The resulting neutrons arrive at a test volume, which has chambers with different neutron flux levels. A stream of 10 ^ 18 n * s / cm ^ 2 is created in the highest-intensity chamber (the volume of just half a liter, which nevertheless allows us to test many small samples at the same time) —this is 200 times more than in the most high-density nuclear reactors. There are chambers with lower intensity, which, however, allow testing already entire experimental structures with coolant, etc.
The spectral power of the neutron flux in the promising DEMO thermonuclear reactor, and the IFMIF laboratory.
The second part of the laboratory (EVEDA) is the hot cells for all kinds of research on what happened to the irradiated samples, how their mechanical, physical and chemical properties changed.

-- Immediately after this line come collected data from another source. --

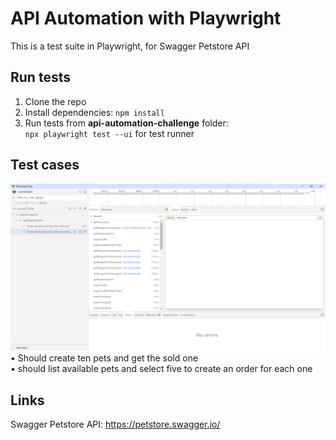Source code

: # API Automation with Playwright
This is a test suite in Playwright, for Swagger Petstore API  
## Run tests
1. Clone the repo  
2. Install dependencies: `npm install`  
3. Run tests from **api-automation-challenge** folder:  
   `npx playwright test --ui` for test runner  
## Test cases
![screenshot](https://github.com/egaraujo/api-automation-challenge/blob/main/screenshot.png)  
• Should create ten pets and get the sold one      
• should list available pets and select five to create an order for each one    
## Links
Swagger Petstore API: https://petstore.swagger.io/
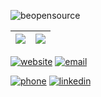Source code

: ![beopensource](https://cdn.discordapp.com/attachments/268884978132058112/775046941537075210/beopensource.jpeg)

| ![](https://github-readme-stats.vercel.app/api?username=rodrigodornelles&hide=stars,issues&title_color=6bbbca&icon_color=6bbbca&show_icons=1&custom_title=Github%20Stats) | ![](https://github-readme-stats.vercel.app/api/top-langs/?username=rodrigodornelles&layout=compact&hide=html,eagle,css&title_color=6bbbca)
| - | - |

[![website](https://img.shields.io/badge/website-rodrigo.dornelles.me-6bbbca?style=for-the-badge&logo=rss)](https://rodrigo.dornelles.me)
[![email](https://img.shields.io/badge/email-rodrigo@dornelles.me-6bbbca?style=for-the-badge&logo=Mail.Ru)](mailto:rodrigo@dornelles.me)

[![phone](https://img.shields.io/badge/phone-%2B55%20(51)%20989434229-6bbbca?style=for-the-badge&logo=WhatsApp)](https://wa.me/5551989434229)
[![linkedin](https://img.shields.io/badge/linkedin-in%2Frdornelles-6bbbca?style=for-the-badge&logo=linkedin)](https://www.linkedin.com/in/rdornelles)
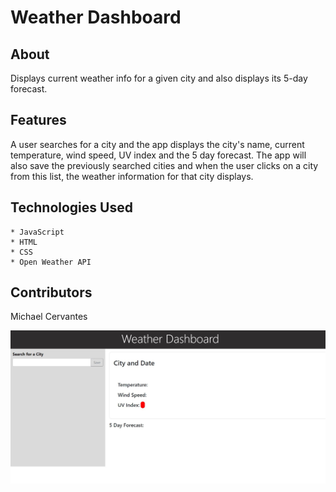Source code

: # Weather Dashboard

## About

Displays current weather info for a given city and also displays its 5-day forecast.

## Features

A user searches for a city and the app displays the city's name, current temperature, wind speed, UV index and the 5 day forecast. The app will also save the previously searched cities and when the user clicks on a city from this list, the weather information for that city displays.

## Technologies Used

    * JavaScript
    * HTML
    * CSS
    * Open Weather API

## Contributors

Michael Cervantes

![Weather Dashboard](/weatherApp.JPG)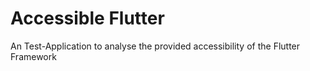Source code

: # Accessible Flutter
 An Test-Application to analyse the provided accessibility of the Flutter Framework
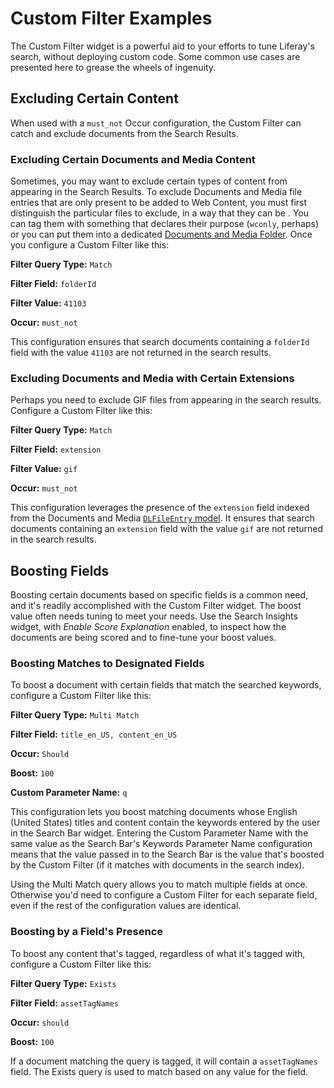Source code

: # Custom Filter Examples

The Custom Filter widget is a powerful aid to your efforts to tune Liferay's search, without deploying custom code. Some common use cases are presented here to grease the wheels of ingenuity.

## Excluding Certain Content

When used with a `must_not` Occur configuration, the Custom Filter can catch and exclude documents from the Search Results.

### Excluding Certain Documents and Media Content

Sometimes, you may want to exclude certain types of content from appearing in the Search Results. To exclude Documents and Media file entries that are only present to be added to Web Content, you must first distinguish the particular files to exclude, in a way that they can be . You can tag them with something that declares their purpose (`wconly`, perhaps) or you can put them into a dedicated [Documents and Media Folder](./../../../content-authoring-and-management/documents-and-media/uploading-and-managing/creating-folders.md ). Once you  configure a Custom Filter like this:

**Filter Query Type:** `Match`

**Filter Field:** `folderId`

**Filter Value:** `41103`

**Occur:** `must_not`

This configuration ensures that search documents containing a `folderId` field with the value `41103` are not returned in the search results.

### Excluding Documents and Media with Certain Extensions

Perhaps you need to exclude GIF files from appearing in the search results. Configure a Custom Filter like this:

**Filter Query Type:** `Match`

**Filter Field:** `extension`

**Filter Value:** `gif`

**Occur:** `must_not`

This configuration leverages the presence of the `extension` field indexed from the Documents and Media [`DLFileEntry` model](https://github.com/liferay/liferay-portal/blob/[$LIFERAY_LEARN_PORTAL_GIT_TAG$]/modules/apps/document-library/document-library-service/src/main/java/com/liferay/document/library/internal/search/spi/model/index/contributor/DLFileEntryModelDocumentContributor.java#L158). It ensures that search documents containing an `extension` field with the value `gif` are not returned in the search results.

## Boosting Fields

Boosting certain documents based on specific fields is a common need, and it's readily accomplished with the Custom Filter widget. The boost value often needs tuning to meet your needs. Use the Search Insights widget, with _Enable Score Explanation_ enabled, to inspect how the documents are being scored and to fine-tune your boost values.

### Boosting Matches to Designated Fields

To boost a document with certain fields that match the searched keywords, configure a Custom Filter like this:

**Filter Query Type:** `Multi Match`

**Filter Field:** `title_en_US, content_en_US`

**Occur:** `Should`

**Boost:** `100`

**Custom Parameter Name:** `q`

This configuration lets you boost matching documents whose English (United States) titles and content contain the keywords entered by the user in the Search Bar widget. Entering the Custom Parameter Name with the same value as the Search Bar's Keywords Parameter Name configuration means that the value passed in to the Search Bar is the value that's boosted by the Custom Filter (if it matches with documents in the search index).

Using the Multi Match query allows you to match multiple fields at once. Otherwise you'd need to configure a Custom Filter for each separate field, even if the rest of the configuration values are identical.

### Boosting by a Field's Presence

To boost any content that's tagged, regardless of what it's tagged with, configure a Custom Filter like this:

**Filter Query Type:** `Exists`

**Filter Field:** `assetTagNames`

**Occur:** `should`

**Boost:** `100`

If a document matching the query is tagged, it will contain a `assetTagNames` field. The Exists query is used to match based on any value for the field. 

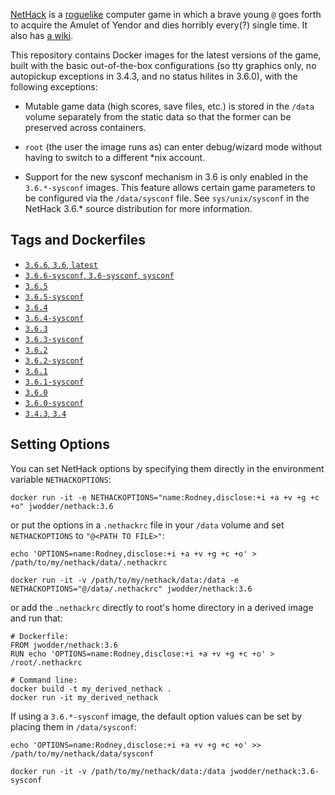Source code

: [NetHack](http://www.nethack.org) is a [roguelike](https://en.wikipedia.org/wiki/Roguelike) computer game in which a brave young `@` goes forth to acquire the Amulet of Yendor and dies horribly every(?) single time.  It also has [a wiki](https://nethackwiki.com).

This repository contains Docker images for the latest versions of the game, built with the basic out-of-the-box configurations (so tty graphics only, no autopickup exceptions in 3.4.3, and no status hilites in 3.6.0), with the following exceptions:

- Mutable game data (high scores, save files, etc.) is stored in the `/data` volume separately from the static data so that the former can be preserved across containers.

- `root` (the user the image runs as) can enter debug/wizard mode without having to switch to a different \*nix account.

- Support for the new sysconf mechanism in 3.6 is only enabled in the `3.6.*-sysconf` images.  This feature allows certain game parameters to be configured via the `/data/sysconf` file.  See `sys/unix/sysconf` in the NetHack 3.6.\* source distribution for more information.

Tags and Dockerfiles
--------------------
* [`3.6.6`, `3.6`, `latest`](https://github.com/jwodder/nethack-docker/blob/master/3.6.6/Dockerfile)
* [`3.6.6-sysconf`, `3.6-sysconf`, `sysconf`](https://github.com/jwodder/nethack-docker/blob/master/3.6.6-sysconf/Dockerfile)
* [`3.6.5`](https://github.com/jwodder/nethack-docker/blob/master/3.6.5/Dockerfile)
* [`3.6.5-sysconf`](https://github.com/jwodder/nethack-docker/blob/master/3.6.5-sysconf/Dockerfile)
* [`3.6.4`](https://github.com/jwodder/nethack-docker/blob/master/3.6.4/Dockerfile)
* [`3.6.4-sysconf`](https://github.com/jwodder/nethack-docker/blob/master/3.6.4-sysconf/Dockerfile)
* [`3.6.3`](https://github.com/jwodder/nethack-docker/blob/master/3.6.3/Dockerfile)
* [`3.6.3-sysconf`](https://github.com/jwodder/nethack-docker/blob/master/3.6.3-sysconf/Dockerfile)
* [`3.6.2`](https://github.com/jwodder/nethack-docker/blob/master/3.6.2/Dockerfile)
* [`3.6.2-sysconf`](https://github.com/jwodder/nethack-docker/blob/master/3.6.2-sysconf/Dockerfile)
* [`3.6.1`](https://github.com/jwodder/nethack-docker/blob/master/3.6.1/Dockerfile)
* [`3.6.1-sysconf`](https://github.com/jwodder/nethack-docker/blob/master/3.6.1-sysconf/Dockerfile)
* [`3.6.0`](https://github.com/jwodder/nethack-docker/blob/master/3.6.0/Dockerfile)
* [`3.6.0-sysconf`](https://github.com/jwodder/nethack-docker/blob/master/3.6.0-sysconf/Dockerfile)
* [`3.4.3`, `3.4`](https://github.com/jwodder/nethack-docker/blob/master/3.4.3/Dockerfile)

Setting Options
---------------
You can set NetHack options by specifying them directly in the environment variable `NETHACKOPTIONS`:

    docker run -it -e NETHACKOPTIONS="name:Rodney,disclose:+i +a +v +g +c +o" jwodder/nethack:3.6

or put the options in a `.nethackrc` file in your `/data` volume and set `NETHACKOPTIONS` to `"@<PATH TO FILE>"`:

    echo 'OPTIONS=name:Rodney,disclose:+i +a +v +g +c +o' > /path/to/my/nethack/data/.nethackrc

    docker run -it -v /path/to/my/nethack/data:/data -e NETHACKOPTIONS="@/data/.nethackrc" jwodder/nethack:3.6

or add the `.nethackrc` directly to root's home directory in a derived image and run that:

    # Dockerfile:
    FROM jwodder/nethack:3.6
    RUN echo 'OPTIONS=name:Rodney,disclose:+i +a +v +g +c +o' > /root/.nethackrc

    # Command line:
    docker build -t my_derived_nethack .
    docker run -it my_derived_nethack

If using a `3.6.*-sysconf` image, the default option values can be set by placing them in `/data/sysconf`:

    echo 'OPTIONS=name:Rodney,disclose:+i +a +v +g +c +o' >> /path/to/my/nethack/data/sysconf

    docker run -it -v /path/to/my/nethack/data:/data jwodder/nethack:3.6-sysconf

Irradiation chambers IFMIF / EVEDA At the center of the HFTM, the rate of dose of fast neutrons will be 60 sleep per year.
Samples of materials that will be tested in IFMIF. In total, up to 1000 such samples can be loaded into a high-flux chamber.
And about such hot cells for research of irradiated samples.
At the moment, the installation and the phased launch of the equipment are underway (for example, the accelerator’s “head”, the ion source is already being fully tested on operating modes). Installation equipment is manufactured by both European and Japanese organizations.
The building where the IFMIF / EVEDA is located in Rockasho, Japan.
After the launch of the laboratory in 2017, it will begin intensive studies of promising materials for the first wall, blanket, and other elements of the TNV that “live” in the most demanding radiation studies. Perhaps it is here that promising materials such as vanadium-titanium alloys or silicon carbide SiC will be transferred from promising to approved. If their characteristics are close to those expected, then industrial tokamaks may become noticeably closer, and many of the “paper-based” concepts of nuclear fission reactors (for example, traveling wave reactor) will become possible.